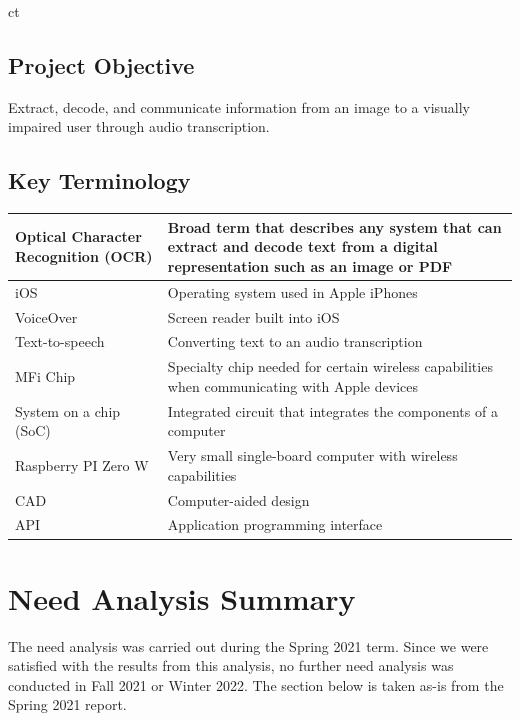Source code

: ct\documentclass[a4paper,11pt]{article}
\begin{document}
\subsection{Project Objective}
Extract, decode, and communicate information from an image to a visually impaired user through audio transcription.

\subsection{Key Terminology}
\setlength{\tabcolsep}{1em}
\begin{table}[ht]
    \centering
    \begin{tabular}{|p{5cm}|p{10cm}|}
        \hline
        Optical Character Recognition (OCR) & Broad term that describes any system that can extract and decode text from a digital representation such as an image or PDF \\ \hline
        iOS & Operating system used in Apple iPhones \\ \hline
        VoiceOver & Screen reader built into iOS \\ \hline
        Text-to-speech & Converting text to an audio transcription \\ \hline
        MFi Chip & Specialty chip needed for certain wireless capabilities when communicating with Apple devices \\ \hline
        System on a chip (SoC) & Integrated circuit that integrates the components of a computer \\ \hline
        Raspberry PI Zero W & Very small single-board computer with wireless capabilities \\ \hline
        CAD & Computer-aided design \\
        \hline
        API & Application programming interface \\
        \hline
    \end{tabular}
\end{table}

\section{Need Analysis Summary}
\label{need-analysis-summary}
The need analysis was carried out during the Spring 2021 term. Since we were satisfied with the results from this analysis, no further need analysis was conducted in Fall 2021 or Winter 2022. The section below is taken as-is from the Spring 2021 report.
\end{document}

-=-=-

What to do -> All of the entries must be reproduced exactly, with no pictures kept.

Problem solution ->
Source code

: ct\documentclass[a4paper,11pt]{article}
\begin{document}
\subsection{Project Objective}
Extract, decode, and communicate information from an image to a visually impaired user through audio transcription.

\subsection{Key Terminology}
\setlength{\tabcolsep}{1em}
\begin{table}[ht]
    \centering
    \begin{tabular}{|p{5cm}|p{10cm}|}
        \hline
        Optical Character Recognition (OCR) & Broad term that describes any system that can extract and decode text from a digital representation such as an image or PDF \\ \hline
        iOS & Operating system used in Apple iPhones \\ \hline
        VoiceOver & Screen reader built into iOS \\ \hline
        Text-to-speech & Converting text to an audio transcription \\ \hline
        MFi Chip & Specialty chip needed for certain wireless capabilities when communicating with Apple devices \\ \hline
        System on a chip (SoC) & Integrated circuit that integrates the components of a computer \\ \hline
        Raspberry PI Zero W & Very small single-board computer with wireless capabilities \\ \hline
        CAD & Computer-aided design \\
        \hline
        API & Application programming interface \\
        \hline
    \end{tabular}
\end{table}

\section{Need Analysis Summary}
\label{need-analysis-summary}
The need analysis was carried out during the Spring 2021 term. Since we were satisfied with the results from this analysis, no further need analysis was conducted in Fall 2021 or Winter 2022. The section below is taken as-is from the Spring 2021 report.
\end{document}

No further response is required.